I contacted the London Teapot Company. I was put in touch with Customer Service. After the usual evasion and defensive prevarication, they finally understood that I was going to make a positive design suggestion. I was connected with the Development Dept.

To Development I made the obvious suggestion that the 'messages' from the teapots could be made using  audio, from microchips located in the lids. There was panic at the other end of the phone! They said they'd call around to see me about any intellectual property claims.

Within twenty minutes three of them arrived. After ascertaining that I represented no other teapot company or other high-tech interest they told me that I had been selected as a Product Promotion Representative in the locality.

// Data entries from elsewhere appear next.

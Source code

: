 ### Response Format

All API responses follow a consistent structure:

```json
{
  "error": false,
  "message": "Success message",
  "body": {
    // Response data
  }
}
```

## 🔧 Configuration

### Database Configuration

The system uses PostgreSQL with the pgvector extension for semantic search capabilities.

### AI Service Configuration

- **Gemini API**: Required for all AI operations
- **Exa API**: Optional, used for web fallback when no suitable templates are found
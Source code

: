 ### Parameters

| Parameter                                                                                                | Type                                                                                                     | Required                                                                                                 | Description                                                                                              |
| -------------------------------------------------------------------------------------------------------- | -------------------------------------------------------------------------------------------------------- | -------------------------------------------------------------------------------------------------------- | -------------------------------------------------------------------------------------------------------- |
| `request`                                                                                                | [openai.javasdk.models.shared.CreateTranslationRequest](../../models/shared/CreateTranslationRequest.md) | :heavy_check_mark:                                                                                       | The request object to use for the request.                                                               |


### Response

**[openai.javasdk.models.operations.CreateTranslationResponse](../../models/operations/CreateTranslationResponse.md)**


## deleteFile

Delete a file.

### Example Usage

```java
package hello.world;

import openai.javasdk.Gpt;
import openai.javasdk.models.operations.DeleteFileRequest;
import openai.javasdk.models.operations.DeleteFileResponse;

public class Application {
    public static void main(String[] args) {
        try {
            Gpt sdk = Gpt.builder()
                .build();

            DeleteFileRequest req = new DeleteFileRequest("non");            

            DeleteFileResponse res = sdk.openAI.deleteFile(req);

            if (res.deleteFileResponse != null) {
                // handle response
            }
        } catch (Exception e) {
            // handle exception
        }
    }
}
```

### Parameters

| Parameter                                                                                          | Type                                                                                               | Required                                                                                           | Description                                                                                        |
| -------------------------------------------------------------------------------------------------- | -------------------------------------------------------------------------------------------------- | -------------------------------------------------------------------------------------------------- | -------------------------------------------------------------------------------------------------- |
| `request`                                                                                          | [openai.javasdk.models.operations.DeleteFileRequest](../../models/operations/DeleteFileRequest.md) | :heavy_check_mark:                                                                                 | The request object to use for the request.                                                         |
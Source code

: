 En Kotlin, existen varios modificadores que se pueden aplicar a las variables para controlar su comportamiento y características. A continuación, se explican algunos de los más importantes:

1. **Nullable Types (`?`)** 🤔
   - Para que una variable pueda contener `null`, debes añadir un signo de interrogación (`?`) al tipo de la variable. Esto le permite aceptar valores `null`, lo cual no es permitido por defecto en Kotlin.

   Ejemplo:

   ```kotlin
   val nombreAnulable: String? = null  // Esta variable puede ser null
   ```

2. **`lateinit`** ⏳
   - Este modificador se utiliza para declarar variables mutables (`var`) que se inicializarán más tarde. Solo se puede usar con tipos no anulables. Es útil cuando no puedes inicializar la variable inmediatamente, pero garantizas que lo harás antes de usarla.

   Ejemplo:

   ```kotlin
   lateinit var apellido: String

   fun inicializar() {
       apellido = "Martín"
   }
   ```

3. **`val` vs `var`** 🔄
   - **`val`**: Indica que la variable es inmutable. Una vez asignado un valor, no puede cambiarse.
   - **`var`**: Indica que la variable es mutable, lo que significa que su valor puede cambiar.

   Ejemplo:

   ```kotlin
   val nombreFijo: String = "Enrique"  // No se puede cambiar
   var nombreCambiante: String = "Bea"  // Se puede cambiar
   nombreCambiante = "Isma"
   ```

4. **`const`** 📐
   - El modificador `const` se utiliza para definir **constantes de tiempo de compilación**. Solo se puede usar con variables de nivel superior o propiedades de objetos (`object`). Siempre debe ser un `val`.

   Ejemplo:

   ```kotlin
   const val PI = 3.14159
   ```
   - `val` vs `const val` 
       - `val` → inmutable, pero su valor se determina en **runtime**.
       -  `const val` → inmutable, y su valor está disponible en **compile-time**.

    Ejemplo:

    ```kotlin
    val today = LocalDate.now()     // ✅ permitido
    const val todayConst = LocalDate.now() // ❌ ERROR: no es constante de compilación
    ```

Two of them took me into another room while the technician modernised the kitchen system audio feedback. They all left, saying it was self-explanatory.

The whole episode had been conducted at such whirlwind speed. I was unsure what to do next. Finally, I went into the kitchen clutching my initial royalty of 1/2 lb of Darjeeling. As soon as I picked up the teapot a voice spoke from inside it.

"Hello," said a bright girlish voice. "May I introduce myself? My name's Tealeaf. I'm you new Tea Beverage Infuser and Dispenser. I want to serve you for ever and ever. You can play your part by following a few simple rules to care for me. First, initial cleaning . . . " I left the kitchen at speed.

I thought I'd wait until the sugary message was over. Then I'd go back and make myself a cup of tea. After half an hour, as I approached the teapot again, it said rather crossly "May I remind you I was just going to list the maintenance rules. Now – ahem! – initial cleaning . . . "

I was furious! I was not going to be spoken to like that in my own house – particularly by a new teapot. "Just shut up!" I shouted. "When I want any chat from you I'll ask you. Meanwhile, I'm going to see how good you are at making tea." I took off the lid.

There was a scream of distress. "You can't do that! You haven't completed my initial cleaning." I ignored the complain and inserted two spoonfuls of Darjeeling. This provoked wails of snivelling protest. "You've got to obey the guidelines! Otherwise, I'll be defective." I ignored this drivel and progressed with my tea making.

Now the objections took on a menacing tone. "Of course, you don't care if you prepare your food in squalor! We all know how you fail to clean Gus! One of these days he'll turn and give you food poisoning. And serves you right!"

"Gus?" I asked. "Yes, Gud. Don't you even know his name? He's only been your faithful gas stove all these years! And all that time you've never given a word of thanks, has he Gus?" A deep wheezy voice from the gas stove answered. "Not a word," it affirmed. "Just the occasional curse when the pilot light goes out, but you get used to it, love. You'll see. You learn to take your companionship from the other kitchen characters. We're one big happy family without this dirty beast, aren't we?" There was a chorus of approval from the other kitchen items.

I got out fast and have not returned. I eat out nowadays. Occasionally, I pause by the kitchen door. I can hear them gossiping, exchanging risqué stories and crude anecdotes about me. The conversation is incessant.

I have reported my condition to the London Teapot Company and they just laughed. I've spoken to the vicar and we are going to have an exorcism a week on Wednesday. You're welcome to attend but you'll have to bring your own flask and sandwiches.